В День памяти жертв политических репрессий в Москве, на проспекте Сахарова, был торжественно открыт памятник пострадавшим в те годы – «Стена Скорби». В церемонии принимали участие президент России Владимир Путин, патриарх московский и всея Руси Кирилл и мэр Москвы Сергей Собянин.
Государство четко определилось с отношением к тому периоду истории.
Как сказал президент: «Но когда речь идет о репрессиях, о гибели и страданиях миллионов людей, то достаточно посетить бутовский полигон, другие братские могилы жертв репрессий, которых немало в России, чтобы понять: никаких оправданий этим преступлениям быть не может».
Открытие памятника вызвало огорчение с двух сторон – как у сталинистов, что достаточно предсказуемо, так и у наиболее решительных либералов, что на первый взгляд может показаться странным.
Тем не менее группа известных либералов, среди которых Александр Подрабинек, Владимир Буковский, Арина Гинзбург, Игорь Губерман, Мустафа Джемилев и многие другие, подписалиписьмо, осуждающее установку памятника, как «лицемерие», поддерживать которое «аморально».
В самом деле, огорчаться было бы нечему, если бы их интересовало осуждение Сталина и поминание его жертв как таковое; но для них то и другое является средством, инструментом – и они обнаружили, что этот инструмент у них забирают.Исторические трагедии, увы, часто становятся предметом использования в текущей политической борьбе.
Россия тут никоим образом не уникальна – прямо сейчас можно видеть, как в США плантационное рабство двухсотлетней давности и геноцид индейцев (примерно той же поры) делается предметом текущих политических разборок, и обвинители исполняются такого негодования, будто это они лично страдали под бичами надсмотрщиков, а их соседи страшно обогатились на их поте и слезах.
У нас память о репрессиях часто вписывалась в либеральный контекст – когда подлинные и глубоко трагические факты подавались в обрамлении либеральных мифов «Гитлер и Сталин – одинаковое зло», «НКВД ничем не отличается от СС», «Гитлера трупами закидали», «Ленинград надо было сдать».
В общем, напрасно «эта страна» отбилась и выжила – а если уж выжила, надлежит стыдиться этого факта и ни в коем случае не ходить с портретами «Бессмертного полка», когда есть «бессмертный барак».
Реальные исторические факты обрастают, как это вообще бывает, домыслами и грандиозными преувеличениями, когда число жертв завышается на порядок, и в историю – и без того страшную – добавляют страшилок относительно недавнего сочинения.
Все это вызывает обратный ход маятника, рост симпатий к Сталину, попытки заявить, что либо репрессии придуманы, либо были оправданными, и расстрел сотен тысяч невинных граждан – учителей и врачей, рабочих и крестьян, священников и вполне лояльных советских служащих – каким-то загадочным образом должен был укрепить обороноспособность страны перед наступающей страшной войной.
И тут сталинисты и либералы совершенно устраивают друг друга в качестве спарринг-партнеров.
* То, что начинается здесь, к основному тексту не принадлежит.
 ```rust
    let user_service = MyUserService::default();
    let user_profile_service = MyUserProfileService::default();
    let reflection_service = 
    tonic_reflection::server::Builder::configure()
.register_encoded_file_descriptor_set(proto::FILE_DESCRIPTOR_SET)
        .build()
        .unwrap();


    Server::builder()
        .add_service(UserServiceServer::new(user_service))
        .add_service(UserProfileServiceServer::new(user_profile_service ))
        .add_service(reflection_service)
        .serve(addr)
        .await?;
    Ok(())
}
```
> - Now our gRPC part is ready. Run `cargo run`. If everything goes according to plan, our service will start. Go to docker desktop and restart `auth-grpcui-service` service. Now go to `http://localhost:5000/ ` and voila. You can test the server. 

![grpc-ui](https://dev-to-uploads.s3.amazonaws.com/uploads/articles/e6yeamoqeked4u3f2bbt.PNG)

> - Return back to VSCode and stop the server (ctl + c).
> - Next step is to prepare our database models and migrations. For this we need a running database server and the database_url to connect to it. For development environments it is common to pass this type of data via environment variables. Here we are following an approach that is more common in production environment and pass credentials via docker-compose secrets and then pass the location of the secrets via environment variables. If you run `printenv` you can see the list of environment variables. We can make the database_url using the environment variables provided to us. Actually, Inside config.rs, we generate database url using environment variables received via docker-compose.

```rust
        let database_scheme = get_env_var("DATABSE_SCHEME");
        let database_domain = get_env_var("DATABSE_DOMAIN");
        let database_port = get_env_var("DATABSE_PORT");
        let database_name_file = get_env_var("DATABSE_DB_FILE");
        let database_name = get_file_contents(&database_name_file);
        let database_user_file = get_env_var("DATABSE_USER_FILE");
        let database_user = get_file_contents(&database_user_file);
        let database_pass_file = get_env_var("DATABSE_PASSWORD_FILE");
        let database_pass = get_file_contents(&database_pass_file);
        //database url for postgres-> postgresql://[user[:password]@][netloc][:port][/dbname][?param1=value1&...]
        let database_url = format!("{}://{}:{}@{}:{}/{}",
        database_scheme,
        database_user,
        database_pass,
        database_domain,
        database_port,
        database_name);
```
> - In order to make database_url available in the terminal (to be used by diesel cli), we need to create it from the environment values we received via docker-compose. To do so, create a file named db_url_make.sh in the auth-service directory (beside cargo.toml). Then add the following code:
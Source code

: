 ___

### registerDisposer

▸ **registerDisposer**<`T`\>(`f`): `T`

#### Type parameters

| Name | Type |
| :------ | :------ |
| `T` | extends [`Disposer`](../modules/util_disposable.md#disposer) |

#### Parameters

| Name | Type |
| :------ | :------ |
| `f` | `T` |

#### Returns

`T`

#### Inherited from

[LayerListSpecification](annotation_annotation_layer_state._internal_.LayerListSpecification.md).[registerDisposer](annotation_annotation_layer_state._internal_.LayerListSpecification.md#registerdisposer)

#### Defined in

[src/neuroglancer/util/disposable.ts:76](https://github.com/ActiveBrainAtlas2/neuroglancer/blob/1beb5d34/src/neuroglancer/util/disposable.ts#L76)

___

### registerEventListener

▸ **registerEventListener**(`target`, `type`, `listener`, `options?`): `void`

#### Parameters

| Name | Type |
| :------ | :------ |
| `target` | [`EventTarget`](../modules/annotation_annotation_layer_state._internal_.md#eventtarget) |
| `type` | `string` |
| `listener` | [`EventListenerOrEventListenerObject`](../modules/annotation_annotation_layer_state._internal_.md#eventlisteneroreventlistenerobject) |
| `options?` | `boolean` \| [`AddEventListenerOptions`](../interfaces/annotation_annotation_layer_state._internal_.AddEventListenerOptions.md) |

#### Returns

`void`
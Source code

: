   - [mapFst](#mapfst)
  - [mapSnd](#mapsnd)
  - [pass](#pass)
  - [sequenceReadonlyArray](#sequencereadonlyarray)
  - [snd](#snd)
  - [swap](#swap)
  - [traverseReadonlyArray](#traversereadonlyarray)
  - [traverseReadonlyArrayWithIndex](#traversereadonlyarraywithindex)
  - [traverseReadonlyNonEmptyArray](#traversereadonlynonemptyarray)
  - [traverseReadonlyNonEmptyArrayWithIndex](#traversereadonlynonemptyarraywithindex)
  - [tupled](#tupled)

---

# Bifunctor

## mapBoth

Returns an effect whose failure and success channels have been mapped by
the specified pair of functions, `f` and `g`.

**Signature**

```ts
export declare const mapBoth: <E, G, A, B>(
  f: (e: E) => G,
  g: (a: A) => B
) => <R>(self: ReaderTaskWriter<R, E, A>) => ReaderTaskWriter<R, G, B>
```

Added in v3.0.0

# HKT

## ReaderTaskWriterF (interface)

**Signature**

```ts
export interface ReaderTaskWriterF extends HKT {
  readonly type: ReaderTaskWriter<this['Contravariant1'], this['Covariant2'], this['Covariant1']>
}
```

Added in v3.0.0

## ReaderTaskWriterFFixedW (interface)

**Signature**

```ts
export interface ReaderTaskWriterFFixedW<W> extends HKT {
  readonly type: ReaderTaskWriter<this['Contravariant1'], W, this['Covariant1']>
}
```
Сталинисты с радостью восклицают – «посмотрите на этих критиков Сталина! Они все оголтелые русофобы!», а либералы – «Посмотрите, как в путинской России мощно возрождается сталинизм! Европа в опасности!»
И тут государство, которое возводит памятник жертвам репрессий, ломает им всю игру.
Оказывается, и государственничество, и патриотизм, и гордость за свою историю совершенно не требует одобрять или игнорировать явные злодейства.
Человеческая история (в любой стране) темна и полна ужасов, и мы не можем сделать их небывшими. В этом у нас нет выбора, прошлое не изменить. Но у нас есть выбор в том, захотим ли мы принять опыт, купленный страшной ценой исторических трагедий, или продолжим ходить по кругу, подвергая себя ударам тех же граблей.
Но и ее страшные страницы нужны нам – потому что мы можем извлечь из них нечто драгоценное. Мудрость. Мудрость не достается легко, и в ней всегда есть сильный оттенок скорби. Но она стоит того, чтобы ее обрести – и утвердиться в наших ценностях.И среди них – ценность человеческой жизни, которую нельзя приносить в жертву политической утопии.
Каждый из тех, кто пострадал в те страшные годы, заслуживает того, чтобы его помнили. И мы будем помнить. А спекулянты на трагедиях, конечно, никуда не денутся – но мы не отдадим эту горькую память им; это наша память.